INSTRUCTIONS TO FOLLOW: Please print the data again exactly as given.

-- RECORDS FOR THE TASK follows --

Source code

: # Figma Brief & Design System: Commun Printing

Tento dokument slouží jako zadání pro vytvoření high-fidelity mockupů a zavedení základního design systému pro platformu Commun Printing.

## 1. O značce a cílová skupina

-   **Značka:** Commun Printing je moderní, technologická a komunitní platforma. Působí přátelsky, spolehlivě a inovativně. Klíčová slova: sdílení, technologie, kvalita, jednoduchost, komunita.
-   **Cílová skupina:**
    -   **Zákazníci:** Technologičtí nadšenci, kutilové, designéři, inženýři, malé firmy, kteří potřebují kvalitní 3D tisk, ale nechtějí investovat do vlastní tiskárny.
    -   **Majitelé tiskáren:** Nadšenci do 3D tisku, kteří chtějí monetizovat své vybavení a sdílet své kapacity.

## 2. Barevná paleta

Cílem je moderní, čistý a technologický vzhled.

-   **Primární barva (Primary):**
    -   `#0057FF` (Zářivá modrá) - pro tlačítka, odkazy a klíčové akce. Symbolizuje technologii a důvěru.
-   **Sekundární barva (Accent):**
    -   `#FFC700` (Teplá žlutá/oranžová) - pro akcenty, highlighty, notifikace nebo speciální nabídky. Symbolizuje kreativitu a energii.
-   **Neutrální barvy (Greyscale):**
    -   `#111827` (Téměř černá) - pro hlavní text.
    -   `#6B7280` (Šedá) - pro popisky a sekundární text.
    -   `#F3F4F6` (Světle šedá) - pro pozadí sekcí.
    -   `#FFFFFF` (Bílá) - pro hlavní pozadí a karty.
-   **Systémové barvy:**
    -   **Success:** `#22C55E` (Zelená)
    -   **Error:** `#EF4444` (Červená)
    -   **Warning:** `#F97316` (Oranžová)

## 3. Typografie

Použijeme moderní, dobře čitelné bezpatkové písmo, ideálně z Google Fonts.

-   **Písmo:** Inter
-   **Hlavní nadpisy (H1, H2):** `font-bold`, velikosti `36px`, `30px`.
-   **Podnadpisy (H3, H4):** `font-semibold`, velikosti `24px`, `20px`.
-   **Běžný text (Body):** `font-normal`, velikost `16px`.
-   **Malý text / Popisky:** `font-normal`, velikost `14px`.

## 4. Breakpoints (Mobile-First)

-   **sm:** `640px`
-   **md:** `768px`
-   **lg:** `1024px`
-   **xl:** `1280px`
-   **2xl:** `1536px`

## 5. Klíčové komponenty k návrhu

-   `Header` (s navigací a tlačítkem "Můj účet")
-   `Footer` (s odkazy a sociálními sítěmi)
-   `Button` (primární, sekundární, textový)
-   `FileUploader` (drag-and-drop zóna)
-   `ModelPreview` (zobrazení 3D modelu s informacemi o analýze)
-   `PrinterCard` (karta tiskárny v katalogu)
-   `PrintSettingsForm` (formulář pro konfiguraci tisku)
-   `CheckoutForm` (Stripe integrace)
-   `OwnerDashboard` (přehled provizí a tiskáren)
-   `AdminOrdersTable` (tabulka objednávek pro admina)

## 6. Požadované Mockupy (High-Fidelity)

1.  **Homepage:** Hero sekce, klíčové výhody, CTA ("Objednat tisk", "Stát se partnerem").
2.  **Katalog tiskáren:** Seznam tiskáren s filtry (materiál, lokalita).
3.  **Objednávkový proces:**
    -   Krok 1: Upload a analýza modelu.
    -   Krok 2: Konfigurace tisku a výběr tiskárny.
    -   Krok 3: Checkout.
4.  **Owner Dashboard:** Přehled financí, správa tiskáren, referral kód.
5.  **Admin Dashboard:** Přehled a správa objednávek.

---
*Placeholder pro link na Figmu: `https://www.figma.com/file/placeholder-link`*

-- RECORDS FOR THE TASK concluded --

WRITTEN RESPONSE:
Source code

: # Figma Brief & Design System: Commun Printing

Tento dokument slouží jako zadání pro vytvoření high-fidelity mockupů a zavedení základního design systému pro platformu Commun Printing.

## 1. O značce a cílová skupina

-   **Značka:** Commun Printing je moderní, technologická a komunitní platforma. Působí přátelsky, spolehlivě a inovativně. Klíčová slova: sdílení, technologie, kvalita, jednoduchost, komunita.
-   **Cílová skupina:**
    -   **Zákazníci:** Technologičtí nadšenci, kutilové, designéři, inženýři, malé firmy, kteří potřebují kvalitní 3D tisk, ale nechtějí investovat do vlastní tiskárny.
    -   **Majitelé tiskáren:** Nadšenci do 3D tisku, kteří chtějí monetizovat své vybavení a sdílet své kapacity.

## 2. Barevná paleta

Cílem je moderní, čistý a technologický vzhled.

-   **Primární barva (Primary):**
    -   `#0057FF` (Zářivá modrá) - pro tlačítka, odkazy a klíčové akce. Symbolizuje technologii a důvěru.
-   **Sekundární barva (Accent):**
    -   `#FFC700` (Teplá žlutá/oranžová) - pro akcenty, highlighty, notifikace nebo speciální nabídky. Symbolizuje kreativitu a energii.
-   **Neutrální barvy (Greyscale):**
    -   `#111827` (Téměř černá) - pro hlavní text.
    -   `#6B7280` (Šedá) - pro popisky a sekundární text.
    -   `#F3F4F6` (Světle šedá) - pro pozadí sekcí.
    -   `#FFFFFF` (Bílá) - pro hlavní pozadí a karty.
-   **Systémové barvy:**
    -   **Success:** `#22C55E` (Zelená)
    -   **Error:** `#EF4444` (Červená)
    -   **Warning:** `#F97316` (Oranžová)

## 3. Typografie

Použijeme moderní, dobře čitelné bezpatkové písmo, ideálně z Google Fonts.

-   **Písmo:** Inter
-   **Hlavní nadpisy (H1, H2):** `font-bold`, velikosti `36px`, `30px`.
-   **Podnadpisy (H3, H4):** `font-semibold`, velikosti `24px`, `20px`.
-   **Běžný text (Body):** `font-normal`, velikost `16px`.
-   **Malý text / Popisky:** `font-normal`, velikost `14px`.

## 4. Breakpoints (Mobile-First)

-   **sm:** `640px`
-   **md:** `768px`
-   **lg:** `1024px`
-   **xl:** `1280px`
-   **2xl:** `1536px`

## 5. Klíčové komponenty k návrhu

-   `Header` (s navigací a tlačítkem "Můj účet")
-   `Footer` (s odkazy a sociálními sítěmi)
-   `Button` (primární, sekundární, textový)
-   `FileUploader` (drag-and-drop zóna)
-   `ModelPreview` (zobrazení 3D modelu s informacemi o analýze)
-   `PrinterCard` (karta tiskárny v katalogu)
-   `PrintSettingsForm` (formulář pro konfiguraci tisku)
-   `CheckoutForm` (Stripe integrace)
-   `OwnerDashboard` (přehled provizí a tiskáren)
-   `AdminOrdersTable` (tabulka objednávek pro admina)

## 6. Požadované Mockupy (High-Fidelity)

1.  **Homepage:** Hero sekce, klíčové výhody, CTA ("Objednat tisk", "Stát se partnerem").
2.  **Katalog tiskáren:** Seznam tiskáren s filtry (materiál, lokalita).
3.  **Objednávkový proces:**
    -   Krok 1: Upload a analýza modelu.
    -   Krok 2: Konfigurace tisku a výběr tiskárny.
    -   Krok 3: Checkout.
4.  **Owner Dashboard:** Přehled financí, správa tiskáren, referral kód.
5.  **Admin Dashboard:** Přehled a správa objednávek.

---
*Placeholder pro link na Figmu: `https://www.figma.com/file/placeholder-link`*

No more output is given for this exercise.